Faculty Meeting Focuses on the Colleges Finances
Issue   |   Wed, 11/06/2013 - 02:47

The second faculty meeting of the school year took place Tuesday, Nov. 5 in the red room. The meeting focused on updating the faculty concerning developing debates occurring on campus and featured a presentation by Chief Financial Officer Kevin Weinman on the College’s current financial situation.

The meeting opened with approval of the minutes of the last faculty meeting as well as an update concerning current Committee of Six discussion. The topics the Committee of Six is currently looking into range from discussions into the appropriateness of the current school mascot to the upcoming search for a new Dean of the Faculty to the possibility and feasibility of starting a mountain day tradition at the College (possibly starting as early as this spring).

These updates were quickly followed by a short interjection by Prof. Ronald Rosbottom, who thanked Gregory Call for his outstanding service as Dean of the Faculty over the last decade, which was followed by a standing ovation from the faculty and administration alike.

Once the applause had died down, President Biddy Martin offered her own thanks to Dean Call for his service before beginning her remarks. President Martin updated the faculty on the humanities center, stating that it is still under consideration by the administration and that she will be meeting with faculty in her home soon for further discussion concerning the center. President Martin also announced that the College has recently hired a new Title IX coordinator and asked faculty to thank Suzanne Coffey for her service as coordinator if they see her around campus.

Following these announcements the faculty had a memorial minute for Professor of Fine Arts, Emeritus Carl N. “Dick” Schmalz Jr., which included a tribute to him written by his colleagues as well as a tribute to his work and a moment of silence for his passing.

The faculty then approved new members for the College Council, approving Professor Maria Heim to Chair the Council, Professor Andrew Poe, who will begin work on the council immediately, and Professor Cathy Ciepiela, who will begin in spring 2014.

Following the vote, Chief Financial Officer Kevin Weinman made a presentation to the faculty concerning Amherst’s finances as the stand today, which took up the bulk of the meeting.

Weinman explained that the College is a high tuition, high financial aid institution, with a heavy reliance on the endowment to act as a subsidy for operations. Currently, the endowment covers 50 percent of the operating budget, with tuition covering another third.

Weinman explained that there are great strength to this system for the College’s budget, stressing that the College currently maintains one of the strongest endowments in higher education while maintaining a comprehensive fee that is two to three thousand dollars lower than the price leaders and is lower than many of the College’s peer institutions. Weinman also stated that the College currently offers some of the most generous financial aid packages of any school, has an active and generous donor base, currently holds AAA and AA+ credit ratings and is fairly conservative in its operation budgets.

However, Weinman also discussed some of the risks and limitations to the College’s current financial approach, highlighting the reliance by the College on its endowment. Because of this, and the College’s relative lack of diversification when it comes obtaining funds for it’s operating budget, the College may be susceptible to a hit if another economic downturn occurs. Furthermore, there is a large reliance on the continued philanthropy from a generous donor base, which could also take a hit in poor economic times. Weinman highlighted that some of these areas may have to be addressed as the College looks towards the future, especially in light of the strategic planning initiative the College is currently undertaking.
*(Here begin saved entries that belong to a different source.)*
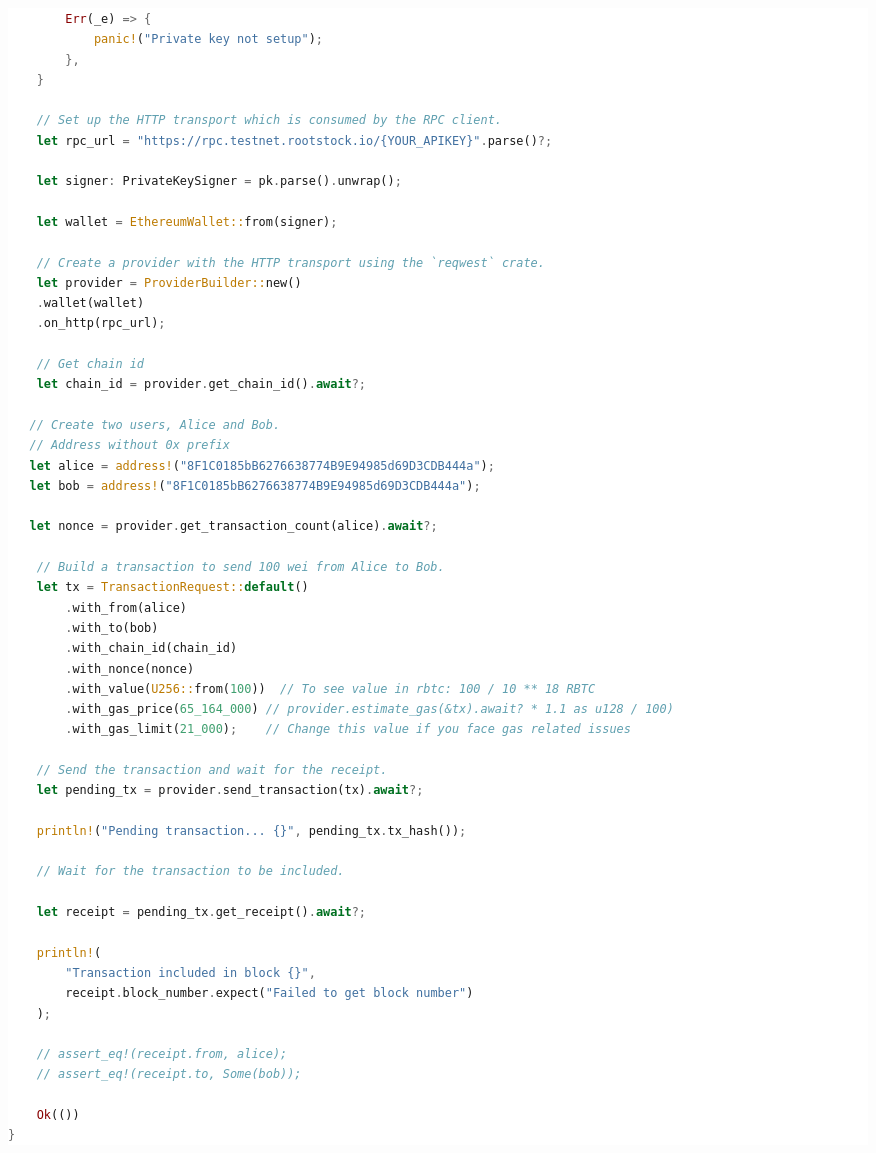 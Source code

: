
 ```rs
        Err(_e) => {
            panic!("Private key not setup");
        },
    }
    
    // Set up the HTTP transport which is consumed by the RPC client.
    let rpc_url = "https://rpc.testnet.rootstock.io/{YOUR_APIKEY}".parse()?;

    let signer: PrivateKeySigner = pk.parse().unwrap();

    let wallet = EthereumWallet::from(signer);

    // Create a provider with the HTTP transport using the `reqwest` crate.
    let provider = ProviderBuilder::new()
    .wallet(wallet)
    .on_http(rpc_url);

    // Get chain id
    let chain_id = provider.get_chain_id().await?;

   // Create two users, Alice and Bob.
   // Address without 0x prefix
   let alice = address!("8F1C0185bB6276638774B9E94985d69D3CDB444a");
   let bob = address!("8F1C0185bB6276638774B9E94985d69D3CDB444a");

   let nonce = provider.get_transaction_count(alice).await?;

    // Build a transaction to send 100 wei from Alice to Bob.
    let tx = TransactionRequest::default()
        .with_from(alice)
        .with_to(bob)
        .with_chain_id(chain_id)
        .with_nonce(nonce)
        .with_value(U256::from(100))  // To see value in rbtc: 100 / 10 ** 18 RBTC
        .with_gas_price(65_164_000) // provider.estimate_gas(&tx).await? * 1.1 as u128 / 100)
        .with_gas_limit(21_000);    // Change this value if you face gas related issues

    // Send the transaction and wait for the receipt.
    let pending_tx = provider.send_transaction(tx).await?;

    println!("Pending transaction... {}", pending_tx.tx_hash());

    // Wait for the transaction to be included.
    
    let receipt = pending_tx.get_receipt().await?;

    println!(
        "Transaction included in block {}",
        receipt.block_number.expect("Failed to get block number")
    );

    // assert_eq!(receipt.from, alice);
    // assert_eq!(receipt.to, Some(bob));

    Ok(())
}
```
Weinman also pointed out trends that the college has undergone financially over the last 25 years, noting the while distribution of expenses hasn’t changed significantly, the College has experienced a growing reliance on the endowment for income over other sources like tuition. Weinman noted that though the endowment was had a 6.1x growth factor from 1990 to 2011 (faster than any of its peer institutions), in the future the College must look for ways to manage the colleges needs concerning the endowment while maintaining long term growth, as well as the need to continue building contingency plans in case future bad financial years lie in front of the College and the need to continue to get donors invest in the College and in the endowment. However, Weinman ensured the faculty that the College continues to make less risky investments than it’s peers when it comes to their endowment, which he explained is key due to the College’s reliance on the endowment as the main source for it’s funding.

When a question was raised concerning the possibility of decreasing tuition in the future at the College, Weinman stated that he predicts tuition increases above the inflation rate, such as the current four to five percent tuition hikes the College has undergone for the past several years, are not likely to continue indefinitely. However, he warned that, were the College to try and match its tuition increases to inflation rates, he foresees negative consequences. However, he said he understands the sentiment and agrees that some change will need to come in the future to decrease tuition hikes. Whether the changes will come voluntarily or through pressures by peer institution competition, Weinman said only time will tell.

The meeting concluded with an approval of the new courses for the upcoming spring semester.